First doctoral students – where are they now? (2009)
In 2008, the first students to receive full scholarships from the Maurice Wilkins Centre graduated with their PhDs.
The first to graduate was Dr Catherine Lloyd. Catherine did her PhD at The University of Auckland’s School of Biological Sciences under the supervision of Maurice Wilkins Centre investigators Associate Professor Rod Dunbar and Professor Garth Cooper.
Catherine looked at the interaction between metabolism and the immune system in non-alcoholic fatty liver disease – the most common type of liver disease in the world.
She identified a protein – MCP-1 – as having a major role in the inflammation of the liver, something that occurs as the disease progresses. Because fatty liver disease can often go undetected for a long time, Catherine suggested that MCP-1 could be used as a marker to test for the disease, or as a target for future drugs.
With her PhD under her belt, Catherine gained a post-doctoral position at the Auckland Bioengineering Institute. Today she translates mathematical models of biological processes into a computer language developed at the institute called CellML.

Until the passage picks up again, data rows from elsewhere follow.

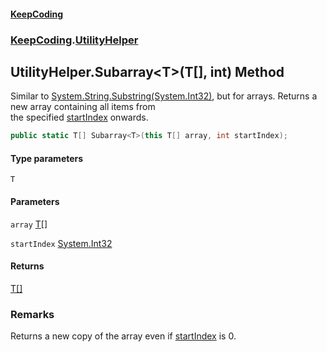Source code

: #### [KeepCoding](index.md 'index')
### [KeepCoding](KeepCoding.md 'KeepCoding').[UtilityHelper](UtilityHelper.md 'KeepCoding.UtilityHelper')
## UtilityHelper.Subarray&lt;T&gt;(T[], int) Method
Similar to [System.String.Substring(System.Int32)](https://docs.microsoft.com/en-us/dotnet/api/System.String.Substring#System_String_Substring_System_Int32_ 'System.String.Substring(System.Int32)'), but for arrays. Returns a new array containing all items from  
the specified [startIndex](UtilityHelper.Subarray.eni649s2SiJP0nEq3FP3dQ.md#KeepCoding.UtilityHelper.Subarray.T.(T...int).startIndex 'KeepCoding.UtilityHelper.Subarray&lt;T&gt;(T[], int).startIndex') onwards.
```csharp
public static T[] Subarray<T>(this T[] array, int startIndex);
```
#### Type parameters
<a name='KeepCoding.UtilityHelper.Subarray.T.(T...int).T'></a>
`T`  
  
#### Parameters
<a name='KeepCoding.UtilityHelper.Subarray.T.(T...int).array'></a>
`array` [T](UtilityHelper.Subarray.eni649s2SiJP0nEq3FP3dQ.md#KeepCoding.UtilityHelper.Subarray.T.(T...int).T 'KeepCoding.UtilityHelper.Subarray&lt;T&gt;(T[], int).T')[[]](https://docs.microsoft.com/en-us/dotnet/api/System.Array 'System.Array')  
  
<a name='KeepCoding.UtilityHelper.Subarray.T.(T...int).startIndex'></a>
`startIndex` [System.Int32](https://docs.microsoft.com/en-us/dotnet/api/System.Int32 'System.Int32')  
  
#### Returns
[T](UtilityHelper.Subarray.eni649s2SiJP0nEq3FP3dQ.md#KeepCoding.UtilityHelper.Subarray.T.(T...int).T 'KeepCoding.UtilityHelper.Subarray&lt;T&gt;(T[], int).T')[[]](https://docs.microsoft.com/en-us/dotnet/api/System.Array 'System.Array')  
### Remarks
Returns a new copy of the array even if [startIndex](UtilityHelper.Subarray.eni649s2SiJP0nEq3FP3dQ.md#KeepCoding.UtilityHelper.Subarray.T.(T...int).startIndex 'KeepCoding.UtilityHelper.Subarray&lt;T&gt;(T[], int).startIndex') is 0.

A large part of her work is focused on making improvements to the online repository of more than 400 CellML models, a role she likens to being a curator at a museum - “except that I’m a curator of a database.” Catherine also helps PhD students who are using CellML to model different cells and metabolic pathways in the human body.
“My PhD was such a personal challenge,” says Catherine, “but it gave me a huge confidence boost. I can now help the engineers here learn more about the biology side of their work.”
Dr Matthew Chung also graduated with a PhD in 2008 following his Maurice Wilkins Centre scholarship. Matthew investigated the structure and function of a protein (SSL11) produced by the bacterium Staphylococcus aureus.
Under the guidance of Mrs Heather Baker and Wilkins Centre investigators Professors Ted Baker and John Fraser, Matthew solved the structure of SSL11 and identified an entirely new mechanism by which these bacteria can evade and disrupt human immune defences. He determined that SSL11 interfered with a key process in the recruitment of white blood cells to the site of infection.
Like Catherine, Matthew has been extremely busy since graduating. He is now working as a postdoctoral fellow in the Biota Structural Biology Laboratory of St. Vincent’s Institute of Medical Research in Melbourne, Australia.
Matthew’s main focus is on designing new drugs that target cancer cells. Once he knows what a protein looks like and how and where it binds to its target, he then begins to design drugs to block this interaction.
“My PhD gave me valuable experience in producing and handling the proteins I’m interested in, which is particularly useful for difficult proteins that don’t like to do what I want them to do!”